Velcro Hooks for the Mind
In a previous post, I wrote about the Velcro Theory: it holds that the more hooks you attach to your cause the greater the chances of traction. Abstraction, on the other hand, not only makes it hard to frame the problem but also to shape the solution. By assigning a round number to diurnal US straw consumption, Cress made his idea stick. The fact that his estimate may have been a shade exaggerated was not the point. In fact, the ensuing debate that drove the number down to 340 million only helped to fuel the fire. As the campaign gained momentum, it gathered more hooks. A disturbing photo of sea turtle having a straw removed from its nostril led to an indignant headline in the UK’s Evening standard. “The Last Straw!” would soon morph into “Skip the Straw and Save a Sea Turtle” as a global call to action.
Script the critical moves
Not only did Cress build a cause, he had a simple script detailing the critical moves for would be activists. For restaurants: make the inclusion of straws optional rather than automatic. For the rest of us: stop asking for drinking straws. Pretty soon, others would add to the script: many fast food outlets are now selling “turtle friendly” eco straws which are either biodegradable or fit for multiple usage.

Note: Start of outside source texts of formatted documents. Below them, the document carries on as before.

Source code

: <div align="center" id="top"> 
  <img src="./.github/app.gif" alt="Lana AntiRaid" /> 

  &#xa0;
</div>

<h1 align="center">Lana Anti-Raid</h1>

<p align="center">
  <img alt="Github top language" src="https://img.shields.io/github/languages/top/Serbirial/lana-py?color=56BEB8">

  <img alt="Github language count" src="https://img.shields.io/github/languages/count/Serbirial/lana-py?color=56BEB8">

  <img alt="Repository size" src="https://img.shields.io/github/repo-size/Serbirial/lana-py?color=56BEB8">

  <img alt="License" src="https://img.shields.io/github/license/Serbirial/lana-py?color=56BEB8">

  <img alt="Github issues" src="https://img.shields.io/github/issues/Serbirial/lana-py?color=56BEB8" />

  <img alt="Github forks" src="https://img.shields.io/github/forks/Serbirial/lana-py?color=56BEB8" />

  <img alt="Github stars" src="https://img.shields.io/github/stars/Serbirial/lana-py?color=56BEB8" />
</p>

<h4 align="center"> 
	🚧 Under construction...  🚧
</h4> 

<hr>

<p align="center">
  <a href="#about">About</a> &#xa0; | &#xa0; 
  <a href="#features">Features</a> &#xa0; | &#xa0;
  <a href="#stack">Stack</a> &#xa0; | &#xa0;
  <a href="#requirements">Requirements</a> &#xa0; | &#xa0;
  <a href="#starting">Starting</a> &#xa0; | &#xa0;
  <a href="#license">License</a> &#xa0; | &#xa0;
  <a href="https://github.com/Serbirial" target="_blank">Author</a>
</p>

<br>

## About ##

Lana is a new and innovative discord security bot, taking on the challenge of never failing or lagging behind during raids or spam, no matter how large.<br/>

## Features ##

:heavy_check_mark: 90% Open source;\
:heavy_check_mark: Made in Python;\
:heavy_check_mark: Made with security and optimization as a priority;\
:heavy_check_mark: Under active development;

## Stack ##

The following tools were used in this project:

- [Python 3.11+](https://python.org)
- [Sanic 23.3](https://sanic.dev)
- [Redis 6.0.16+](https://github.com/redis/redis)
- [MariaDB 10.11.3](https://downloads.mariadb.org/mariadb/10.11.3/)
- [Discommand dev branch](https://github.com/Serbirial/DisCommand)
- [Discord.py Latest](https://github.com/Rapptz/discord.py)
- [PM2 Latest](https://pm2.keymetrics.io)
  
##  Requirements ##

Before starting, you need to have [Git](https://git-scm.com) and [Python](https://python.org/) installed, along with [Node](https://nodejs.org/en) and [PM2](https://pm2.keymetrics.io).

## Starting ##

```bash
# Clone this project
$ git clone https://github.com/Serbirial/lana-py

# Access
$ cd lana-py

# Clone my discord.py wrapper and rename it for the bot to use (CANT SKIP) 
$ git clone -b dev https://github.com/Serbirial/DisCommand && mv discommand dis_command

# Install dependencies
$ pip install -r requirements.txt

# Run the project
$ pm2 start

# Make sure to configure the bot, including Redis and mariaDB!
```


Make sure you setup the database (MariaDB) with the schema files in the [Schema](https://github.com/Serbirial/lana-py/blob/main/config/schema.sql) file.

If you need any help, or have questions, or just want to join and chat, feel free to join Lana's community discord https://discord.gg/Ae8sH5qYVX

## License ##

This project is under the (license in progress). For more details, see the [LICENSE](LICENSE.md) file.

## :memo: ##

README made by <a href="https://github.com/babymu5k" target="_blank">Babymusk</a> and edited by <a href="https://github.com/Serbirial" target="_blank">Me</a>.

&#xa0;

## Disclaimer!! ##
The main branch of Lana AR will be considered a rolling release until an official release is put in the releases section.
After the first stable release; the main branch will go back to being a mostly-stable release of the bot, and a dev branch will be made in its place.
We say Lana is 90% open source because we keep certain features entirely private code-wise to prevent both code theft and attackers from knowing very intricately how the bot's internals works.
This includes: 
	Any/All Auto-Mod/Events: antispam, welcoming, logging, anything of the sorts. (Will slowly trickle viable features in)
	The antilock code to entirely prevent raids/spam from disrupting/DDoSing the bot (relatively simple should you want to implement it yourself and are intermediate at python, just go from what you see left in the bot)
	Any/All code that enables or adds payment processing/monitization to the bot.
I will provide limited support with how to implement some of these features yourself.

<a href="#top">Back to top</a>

Milo Cress cuts through the murk of “true but useless” (TBU) information on climate change. We can do the same with our own audience:
How can you shrink a TBU scenario into something that’s easier to understand and act upon? What is the minimum viable change you want to see?
Does your cause have enough velcro? What hooks can you add to help shape and make it memorable?
Are you clear on the critical moves? Are you giving people handles to act?